Infrastructure debt sources are not scarce in developed economies, but banks remain the key debt provider for infrastructure projects in emerging economies. G20 finance ministers can help to increase the availability of finance by negotiating a risk-adjusted regulatory capital requirement for qualifying infrastructure, an issue on which the GI Hub is currently forming a coalition of banks. This will be critical to bridging the current infrastructure investment gap, particularly in developing economies.
In sustainable infrastructure that drives the net zero transition
The flow of private capital into infrastructure is stagnating at a time when investment in sustainable infrastructure is essential to addressing the climate crisis. We need to maximise the positive impacts of investment in sustainable infrastructure and increase the scale, affordability, and speed of such investment. With the G20, and in partnership with the OECD and the World Bank, we are creating a framework to achieve these goals, which continues and complements previous G20 initiatives like the Roadmap to Infrastructure as an Asset Class and the G20 Sustainable Finance Working Group Sustainable Finance Roadmap, among others.

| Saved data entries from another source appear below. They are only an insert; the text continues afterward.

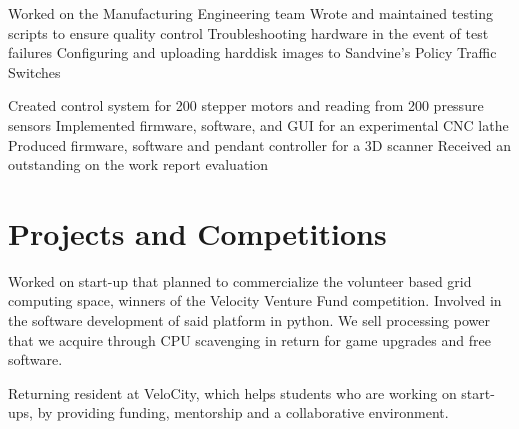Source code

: \documentclass[11pt,a4paper]{moderncv}
\begin{document}
{Worked on the Manufacturing Engineering team
    \newline{}Wrote and maintained testing scripts to ensure quality control
    \newline{}Troubleshooting hardware in the event of test failures
\newline{}Configuring and uploading harddisk images to Sandvine's Policy Traffic Switches\newline{}}

{Created control system for 200 stepper motors and reading from 200 pressure sensors
    \newline{}Implemented firmware, software, and GUI for an experimental CNC lathe
    \newline{}Produced firmware, software and pendant controller for a 3D scanner
\newline{}Received an outstanding on the work report evaluation}

\section{Projects and Competitions}
{Worked on start-up that planned to commercialize the volunteer based grid computing space, winners of the Velocity Venture Fund competition.
\newline{}Involved in the software development of said platform in python.
\newline{}We sell processing power that we acquire through CPU scavenging in return for game upgrades and free software.}

{Returning resident at VeloCity, which helps students who are working on start-ups, by providing funding, mentorship and a collaborative environment.}
\end{document}
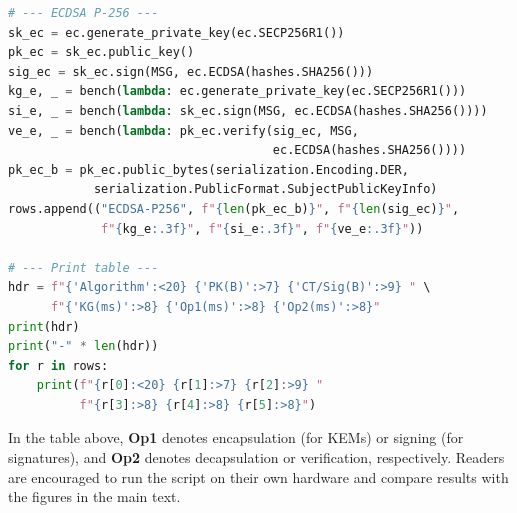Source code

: \begin{lstlisting}[language=Python,caption={Comprehensive PQC benchmark script}]
# --- ECDSA P-256 ---
sk_ec = ec.generate_private_key(ec.SECP256R1())
pk_ec = sk_ec.public_key()
sig_ec = sk_ec.sign(MSG, ec.ECDSA(hashes.SHA256()))
kg_e, _ = bench(lambda: ec.generate_private_key(ec.SECP256R1()))
si_e, _ = bench(lambda: sk_ec.sign(MSG, ec.ECDSA(hashes.SHA256())))
ve_e, _ = bench(lambda: pk_ec.verify(sig_ec, MSG,
                                     ec.ECDSA(hashes.SHA256())))
pk_ec_b = pk_ec.public_bytes(serialization.Encoding.DER,
            serialization.PublicFormat.SubjectPublicKeyInfo)
rows.append(("ECDSA-P256", f"{len(pk_ec_b)}", f"{len(sig_ec)}",
             f"{kg_e:.3f}", f"{si_e:.3f}", f"{ve_e:.3f}"))

# --- Print table ---
hdr = f"{'Algorithm':<20} {'PK(B)':>7} {'CT/Sig(B)':>9} " \
      f"{'KG(ms)':>8} {'Op1(ms)':>8} {'Op2(ms)':>8}"
print(hdr)
print("-" * len(hdr))
for r in rows:
    print(f"{r[0]:<20} {r[1]:>7} {r[2]:>9} "
          f"{r[3]:>8} {r[4]:>8} {r[5]:>8}")
\end{lstlisting}

\noindent In the table above, \textbf{Op1} denotes encapsulation (for KEMs)
or signing (for signatures), and \textbf{Op2} denotes decapsulation or
verification, respectively. Readers are encouraged to run the script on
their own hardware and compare results with the figures in the main text.
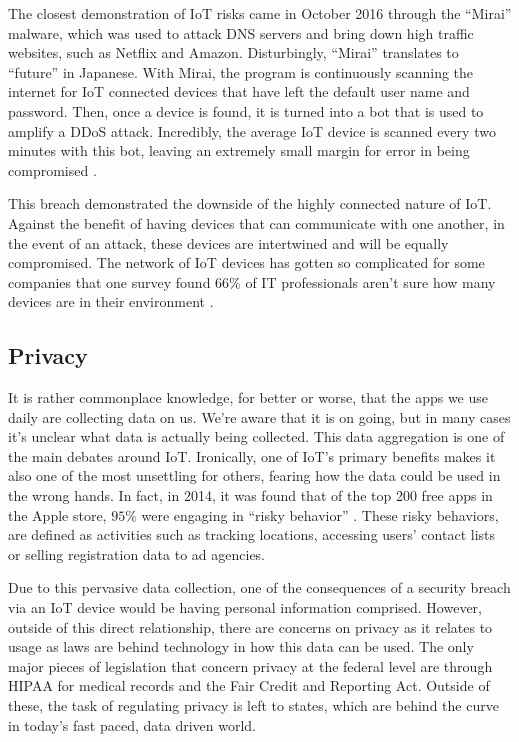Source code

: \documentclass[sigconf]{acmart}
\begin{document}
The closest demonstration of IoT risks came in October 2016 through the ``Mirai'' malware, which was used to attack DNS servers and bring down high traffic websites, such as Netflix and Amazon. Disturbingly, ``Mirai'' translates to ``future'' in Japanese.  With Mirai, the program is continuously scanning the internet for IoT connected devices that have left the default user name and password. Then, once a device is found, it is turned into a bot that is used to amplify a DDoS attack. Incredibly, the average IoT device is scanned every two minutes with this bot, leaving an extremely small margin for error in being compromised \cite{botnet}.

This breach demonstrated the downside of the highly connected nature of IoT. Against the benefit of having devices that can communicate with one another, in the event of an attack, these devices are intertwined and will be equally compromised. The network of IoT devices has gotten so complicated for some companies that one survey found $66\%$ of IT professionals aren't sure how many devices are in their environment \cite{mirai}. 

\subsection{Privacy}

It is rather commonplace knowledge, for better or worse, that the apps we use daily are collecting data on us. We're aware that it is on going, but in many cases it's unclear what data is actually being collected. This data aggregation is one of the main debates around IoT. Ironically, one of IoT's primary benefits makes it also one of the most unsettling for others, fearing how the data could be used in the wrong hands. In fact, in 2014, it was found that of the top 200 free apps in the Apple store, $95\%$ were engaging in ``risky behavior'' \cite{privacy}. These risky behaviors, are defined as activities such as tracking locations, accessing users' contact lists or selling registration data to ad agencies.

Due to this pervasive data collection, one of the consequences of a security breach via an IoT device would be having personal information comprised. However, outside of this direct relationship, there are concerns on privacy as it relates to usage as laws are behind technology in how this data can be used. The only major pieces of legislation that concern privacy at the federal level are through HIPAA for medical records and the Fair Credit and Reporting Act. Outside of these, the task of regulating privacy is left to states, which are behind the curve in today's fast paced, data driven world. 
\end{document}
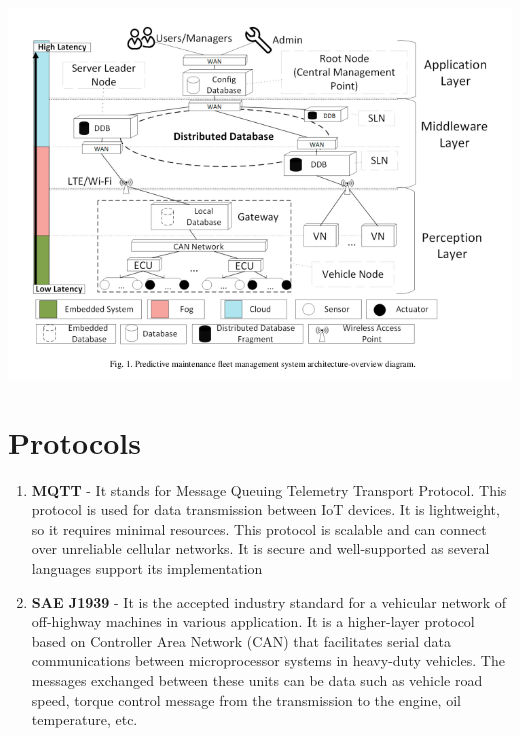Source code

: \documentclass{report}
\begin{document}
    \begin{center}
    \includegraphics[scale=0.75]{architecture.png}
    \end{center}

     
    \section*{Protocols}
    \begin{enumerate}
        \item \textbf{MQTT}  - It stands for Message Queuing Telemetry Transport Protocol. This protocol is used for data transmission between IoT devices. It is lightweight, so it requires minimal resources. This protocol is scalable and can connect over unreliable cellular networks. It is secure and well-supported as several languages support its implementation 
        \item \textbf{SAE J1939} - It is the accepted industry standard for a vehicular network of off-highway machines in various application. It is a higher-layer protocol based on Controller Area Network (CAN) that facilitates serial data communications between microprocessor systems in heavy-duty vehicles. The messages exchanged between these units can be data such as vehicle road speed, torque control message from the transmission to the engine, oil temperature, etc.
       
    \end{enumerate}
\end{document}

The objectives advanced by the framework are closely linked to ensuring an orderly and just transition to net zero. Globally, governments are at various stages of defining their transition pathways and how infrastructure will factor into them. To help governments define feasible and effective transition pathways for infrastructure, we’ve studied almost 250 infrastructure plans from G20 member and guest economies to identify various pathways and collect preliminary data on the magnitude and impacts of these investments. This information will support private investment, as transition plans are an important indicator for investors seeking to validate potential infrastructure projects and investments.

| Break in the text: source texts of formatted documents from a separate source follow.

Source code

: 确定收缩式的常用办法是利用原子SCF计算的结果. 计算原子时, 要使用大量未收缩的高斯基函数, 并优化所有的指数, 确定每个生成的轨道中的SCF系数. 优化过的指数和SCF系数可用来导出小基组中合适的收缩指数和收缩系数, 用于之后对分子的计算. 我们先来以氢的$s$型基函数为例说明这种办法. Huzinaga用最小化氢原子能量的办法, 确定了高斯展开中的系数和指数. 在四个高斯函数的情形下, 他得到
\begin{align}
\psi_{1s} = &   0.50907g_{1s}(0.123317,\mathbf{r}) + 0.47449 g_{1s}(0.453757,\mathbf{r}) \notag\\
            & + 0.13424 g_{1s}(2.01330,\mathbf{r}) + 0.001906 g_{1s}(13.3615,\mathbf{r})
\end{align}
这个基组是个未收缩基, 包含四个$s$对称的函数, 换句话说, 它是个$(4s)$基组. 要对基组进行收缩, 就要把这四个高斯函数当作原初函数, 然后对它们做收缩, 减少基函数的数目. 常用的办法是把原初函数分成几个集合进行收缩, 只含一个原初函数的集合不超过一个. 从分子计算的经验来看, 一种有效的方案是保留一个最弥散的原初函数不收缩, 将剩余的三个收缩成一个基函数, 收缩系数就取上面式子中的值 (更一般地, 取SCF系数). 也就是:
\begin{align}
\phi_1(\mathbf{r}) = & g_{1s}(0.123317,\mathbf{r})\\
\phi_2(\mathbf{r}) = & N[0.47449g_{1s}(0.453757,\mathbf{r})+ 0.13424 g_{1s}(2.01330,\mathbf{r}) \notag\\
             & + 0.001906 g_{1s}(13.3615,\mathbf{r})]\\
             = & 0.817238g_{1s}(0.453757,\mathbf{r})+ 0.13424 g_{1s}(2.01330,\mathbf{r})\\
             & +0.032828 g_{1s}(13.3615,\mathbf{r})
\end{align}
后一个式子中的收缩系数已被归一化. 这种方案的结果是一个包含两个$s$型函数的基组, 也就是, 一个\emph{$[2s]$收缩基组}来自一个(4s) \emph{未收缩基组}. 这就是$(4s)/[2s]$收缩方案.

And efficiently enables economic recovery
With public budgets constrained and infrastructure competing against other asset classes for investor attention (despite its excellent performance during the COVID-19 crisis), efficiency, return on investment, and value will continue to be important considerations at the macro and micro levels. To ensure it delivers sustainable, resilient, and inclusive infrastructure for tomorrow, the sector needs to embrace innovation far more than it has done in the past, and perhaps the biggest opportunity is in InfraTech (infrastructure technology).

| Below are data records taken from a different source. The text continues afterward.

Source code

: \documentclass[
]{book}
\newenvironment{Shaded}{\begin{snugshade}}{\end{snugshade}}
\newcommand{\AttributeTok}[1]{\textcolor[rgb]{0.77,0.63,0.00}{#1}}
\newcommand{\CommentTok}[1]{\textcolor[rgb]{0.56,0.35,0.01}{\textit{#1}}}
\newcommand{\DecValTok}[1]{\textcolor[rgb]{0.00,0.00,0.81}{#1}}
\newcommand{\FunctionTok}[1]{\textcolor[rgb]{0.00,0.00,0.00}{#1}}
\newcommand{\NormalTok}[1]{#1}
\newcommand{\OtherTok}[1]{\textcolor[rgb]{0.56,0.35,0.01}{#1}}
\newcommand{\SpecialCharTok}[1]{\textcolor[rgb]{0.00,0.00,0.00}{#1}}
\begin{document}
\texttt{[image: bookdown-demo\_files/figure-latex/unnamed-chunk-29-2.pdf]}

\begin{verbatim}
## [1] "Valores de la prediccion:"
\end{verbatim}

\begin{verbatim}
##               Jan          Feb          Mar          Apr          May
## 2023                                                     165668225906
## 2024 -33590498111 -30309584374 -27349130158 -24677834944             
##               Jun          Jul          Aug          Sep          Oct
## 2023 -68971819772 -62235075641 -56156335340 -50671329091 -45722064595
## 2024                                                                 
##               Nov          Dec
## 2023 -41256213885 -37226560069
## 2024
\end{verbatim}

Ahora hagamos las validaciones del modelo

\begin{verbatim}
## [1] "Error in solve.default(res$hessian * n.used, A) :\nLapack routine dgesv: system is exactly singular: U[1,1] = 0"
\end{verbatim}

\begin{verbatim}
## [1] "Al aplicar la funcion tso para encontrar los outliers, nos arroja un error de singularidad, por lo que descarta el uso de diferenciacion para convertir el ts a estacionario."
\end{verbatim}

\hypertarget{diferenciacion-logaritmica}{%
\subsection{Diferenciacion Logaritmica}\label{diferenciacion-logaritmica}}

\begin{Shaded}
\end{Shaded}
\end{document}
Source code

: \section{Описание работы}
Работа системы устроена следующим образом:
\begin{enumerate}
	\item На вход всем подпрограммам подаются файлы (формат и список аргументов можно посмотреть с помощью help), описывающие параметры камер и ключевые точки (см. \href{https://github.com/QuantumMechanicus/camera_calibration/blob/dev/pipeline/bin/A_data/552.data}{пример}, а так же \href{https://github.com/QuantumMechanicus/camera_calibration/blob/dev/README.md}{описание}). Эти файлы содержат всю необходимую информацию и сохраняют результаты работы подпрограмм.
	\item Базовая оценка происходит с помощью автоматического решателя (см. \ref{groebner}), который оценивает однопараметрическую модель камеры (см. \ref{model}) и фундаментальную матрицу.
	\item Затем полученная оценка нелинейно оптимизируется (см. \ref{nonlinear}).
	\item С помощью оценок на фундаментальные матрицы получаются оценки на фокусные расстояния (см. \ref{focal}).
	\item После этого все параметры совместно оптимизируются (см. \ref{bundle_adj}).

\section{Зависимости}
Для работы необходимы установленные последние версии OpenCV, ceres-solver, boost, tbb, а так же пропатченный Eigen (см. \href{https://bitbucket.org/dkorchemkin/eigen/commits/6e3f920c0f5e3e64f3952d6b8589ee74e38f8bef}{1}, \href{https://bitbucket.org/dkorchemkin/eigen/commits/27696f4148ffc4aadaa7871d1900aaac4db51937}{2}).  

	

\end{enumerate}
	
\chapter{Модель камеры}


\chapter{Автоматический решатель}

Segments of the sector, and the G20, have long been working to address the lack of technological adaptation and digitalisation in infrastructure. Now, we are at the stage where we can feasibly connect infrastructure and technology ecosystems, bringing together technology companies, venture capitalists, infrastructure developers, and financiers to invest in and create InfraTech solutions that deliver better outcomes. The GI Hub is actively driving this type of collaboration and defining the barriers the ecosystem can tackle to de-risk and scale up InfraTech investment, which is particularly important when technology is being implemented for the first time.
Infrastructure is an under-leveraged solution that governments can and should lean on now. With the world facing so many economic challenges, the effort to scale up investment in sustainable infrastructure will pay dividends economically and socially while making radical progress to address the climate crises.